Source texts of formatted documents
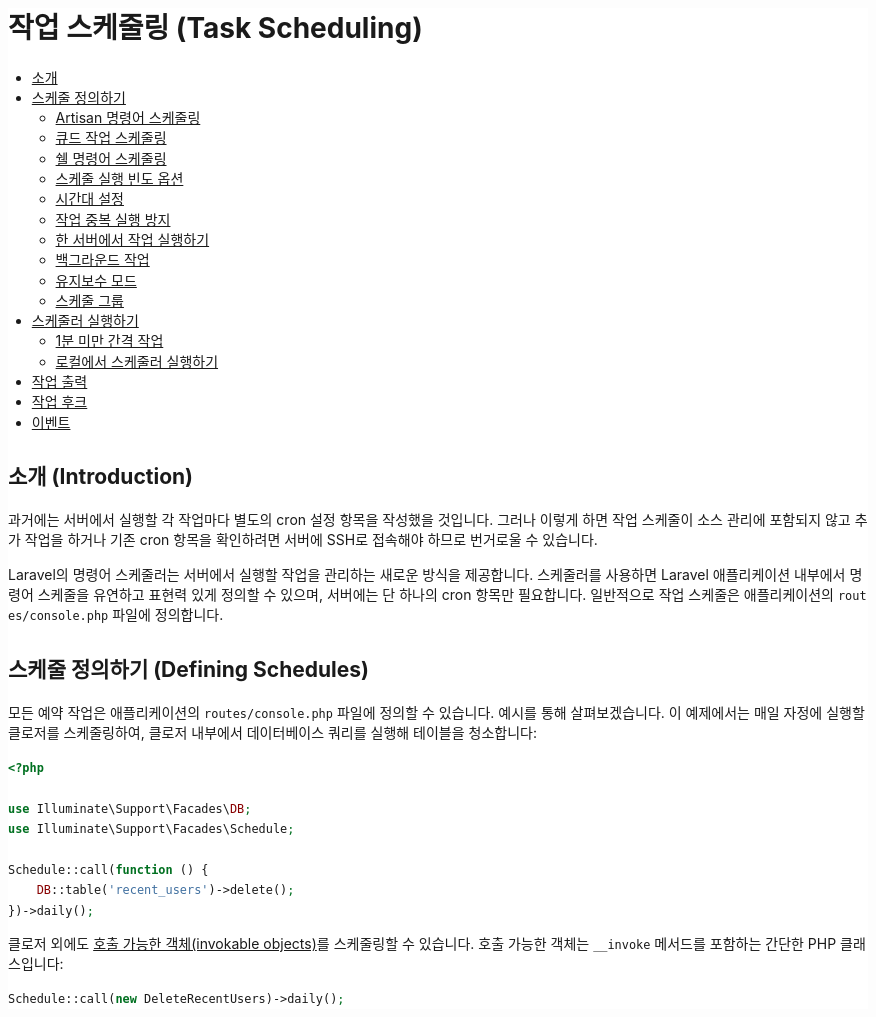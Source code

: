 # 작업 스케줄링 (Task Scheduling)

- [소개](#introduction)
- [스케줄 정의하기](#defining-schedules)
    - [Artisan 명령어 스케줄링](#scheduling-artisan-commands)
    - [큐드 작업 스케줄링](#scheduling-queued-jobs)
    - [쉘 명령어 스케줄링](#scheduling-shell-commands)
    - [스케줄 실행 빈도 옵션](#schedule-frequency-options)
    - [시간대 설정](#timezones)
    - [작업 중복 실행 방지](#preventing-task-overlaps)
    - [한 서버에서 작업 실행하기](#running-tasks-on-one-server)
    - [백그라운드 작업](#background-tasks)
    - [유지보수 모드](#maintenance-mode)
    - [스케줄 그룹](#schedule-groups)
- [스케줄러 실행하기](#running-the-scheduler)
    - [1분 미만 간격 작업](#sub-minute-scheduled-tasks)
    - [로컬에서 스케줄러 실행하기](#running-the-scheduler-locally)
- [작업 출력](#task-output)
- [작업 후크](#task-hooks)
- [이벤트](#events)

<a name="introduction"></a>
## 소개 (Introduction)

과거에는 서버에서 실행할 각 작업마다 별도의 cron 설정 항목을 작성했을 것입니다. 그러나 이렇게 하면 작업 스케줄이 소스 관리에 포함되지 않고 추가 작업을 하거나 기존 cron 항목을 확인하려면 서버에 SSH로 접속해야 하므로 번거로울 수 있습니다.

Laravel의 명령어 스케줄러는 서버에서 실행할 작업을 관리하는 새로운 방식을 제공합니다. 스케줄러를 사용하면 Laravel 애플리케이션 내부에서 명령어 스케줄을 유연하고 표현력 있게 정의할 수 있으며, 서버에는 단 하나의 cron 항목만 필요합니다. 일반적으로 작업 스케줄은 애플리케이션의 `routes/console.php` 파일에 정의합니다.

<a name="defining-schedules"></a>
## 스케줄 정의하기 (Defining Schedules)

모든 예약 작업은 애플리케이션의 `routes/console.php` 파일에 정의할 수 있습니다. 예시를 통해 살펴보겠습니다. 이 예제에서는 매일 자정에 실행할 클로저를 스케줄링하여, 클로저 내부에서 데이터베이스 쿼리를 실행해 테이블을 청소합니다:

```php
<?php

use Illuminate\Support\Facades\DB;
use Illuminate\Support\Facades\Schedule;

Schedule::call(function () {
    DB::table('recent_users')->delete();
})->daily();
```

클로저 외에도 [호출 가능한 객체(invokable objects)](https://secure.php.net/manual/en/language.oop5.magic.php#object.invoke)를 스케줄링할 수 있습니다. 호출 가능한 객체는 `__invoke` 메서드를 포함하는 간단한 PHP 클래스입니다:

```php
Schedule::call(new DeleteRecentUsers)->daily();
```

What to produce: Verbatim transcription needed, from the opening line of the entries above through the line containing "- [스케줄 실행 빈도"; pictures do not belong in it.

Task result:
Source code

: # 작업 스케줄링 (Task Scheduling)

- [소개](#introduction)
- [스케줄 정의하기](#defining-schedules)
    - [Artisan 명령어 스케줄링](#scheduling-artisan-commands)
    - [큐드 작업 스케줄링](#scheduling-queued-jobs)
    - [쉘 명령어 스케줄링](#scheduling-shell-commands)
    - [스케줄 실행 빈도 옵션](#schedule-frequency-options)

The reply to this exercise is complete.